> TASK TO COMPLETE
Look for "This identity (a" in the records below, then copy that line and every line after it, exactly and with nothing added.

> INFORMATION
Segment Open
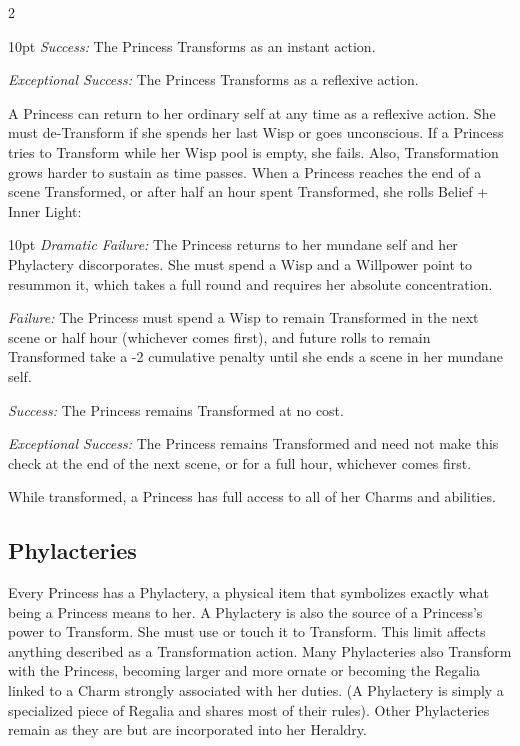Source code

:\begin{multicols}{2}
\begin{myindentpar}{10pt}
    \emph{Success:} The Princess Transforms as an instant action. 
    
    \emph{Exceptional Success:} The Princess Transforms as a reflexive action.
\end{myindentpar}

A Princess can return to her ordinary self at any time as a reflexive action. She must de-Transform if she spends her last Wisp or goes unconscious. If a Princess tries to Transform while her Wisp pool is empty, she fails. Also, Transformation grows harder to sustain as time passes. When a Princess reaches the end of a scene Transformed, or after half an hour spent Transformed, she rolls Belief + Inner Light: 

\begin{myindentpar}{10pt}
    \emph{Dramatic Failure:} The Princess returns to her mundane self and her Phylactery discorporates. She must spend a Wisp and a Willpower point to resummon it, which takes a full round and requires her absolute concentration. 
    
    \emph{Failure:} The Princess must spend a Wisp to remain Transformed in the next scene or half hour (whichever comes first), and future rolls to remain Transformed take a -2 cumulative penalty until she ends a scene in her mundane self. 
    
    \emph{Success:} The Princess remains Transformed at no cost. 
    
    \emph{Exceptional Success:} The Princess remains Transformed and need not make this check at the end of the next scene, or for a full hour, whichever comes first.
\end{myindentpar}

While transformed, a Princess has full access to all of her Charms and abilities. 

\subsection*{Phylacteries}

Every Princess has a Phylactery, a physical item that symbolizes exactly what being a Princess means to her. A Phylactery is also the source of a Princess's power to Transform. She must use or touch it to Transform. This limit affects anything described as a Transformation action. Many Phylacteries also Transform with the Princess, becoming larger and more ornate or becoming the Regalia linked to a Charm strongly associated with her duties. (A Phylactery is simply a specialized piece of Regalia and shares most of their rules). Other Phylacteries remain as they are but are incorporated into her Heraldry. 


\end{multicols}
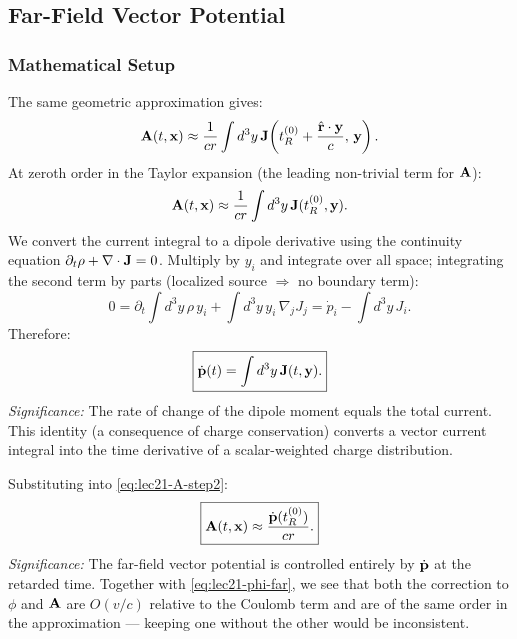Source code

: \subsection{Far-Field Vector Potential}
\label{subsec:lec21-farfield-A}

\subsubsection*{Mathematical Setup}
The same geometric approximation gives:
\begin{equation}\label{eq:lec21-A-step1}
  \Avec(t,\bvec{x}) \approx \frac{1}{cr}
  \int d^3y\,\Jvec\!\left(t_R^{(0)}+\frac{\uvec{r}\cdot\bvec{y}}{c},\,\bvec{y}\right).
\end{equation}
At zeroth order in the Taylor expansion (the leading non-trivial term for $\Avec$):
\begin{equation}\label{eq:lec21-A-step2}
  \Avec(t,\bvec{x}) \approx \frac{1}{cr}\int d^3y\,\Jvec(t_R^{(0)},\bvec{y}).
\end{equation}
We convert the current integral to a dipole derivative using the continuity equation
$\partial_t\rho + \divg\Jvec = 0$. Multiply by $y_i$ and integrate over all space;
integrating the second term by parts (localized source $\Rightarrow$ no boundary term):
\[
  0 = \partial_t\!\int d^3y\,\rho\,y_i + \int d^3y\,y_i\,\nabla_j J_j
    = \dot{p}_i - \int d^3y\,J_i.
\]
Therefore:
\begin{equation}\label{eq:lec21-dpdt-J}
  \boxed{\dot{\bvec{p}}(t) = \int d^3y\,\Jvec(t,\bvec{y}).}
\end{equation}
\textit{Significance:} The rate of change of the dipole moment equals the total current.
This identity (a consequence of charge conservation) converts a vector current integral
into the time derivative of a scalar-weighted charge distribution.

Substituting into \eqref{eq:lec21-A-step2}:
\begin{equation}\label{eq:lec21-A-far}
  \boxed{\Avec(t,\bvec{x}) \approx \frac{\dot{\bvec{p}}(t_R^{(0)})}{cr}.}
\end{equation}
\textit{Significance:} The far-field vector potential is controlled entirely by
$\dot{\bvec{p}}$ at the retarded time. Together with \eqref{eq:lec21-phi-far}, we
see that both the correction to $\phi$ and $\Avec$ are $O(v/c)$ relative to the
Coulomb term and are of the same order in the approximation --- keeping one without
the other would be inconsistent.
Segment Closed
> THE ANSWER
This identity (a consequence of charge conservation) converts a vector current integral
into the time derivative of a scalar-weighted charge distribution.

Substituting into \eqref{eq:lec21-A-step2}:
\begin{equation}\label{eq:lec21-A-far}
  \boxed{\Avec(t,\bvec{x}) \approx \frac{\dot{\bvec{p}}(t_R^{(0)})}{cr}.}
\end{equation}
\textit{Significance:} The far-field vector potential is controlled entirely by
$\dot{\bvec{p}}$ at the retarded time. Together with \eqref{eq:lec21-phi-far}, we
see that both the correction to $\phi$ and $\Avec$ are $O(v/c)$ relative to the
Coulomb term and are of the same order in the approximation --- keeping one without
the other would be inconsistent.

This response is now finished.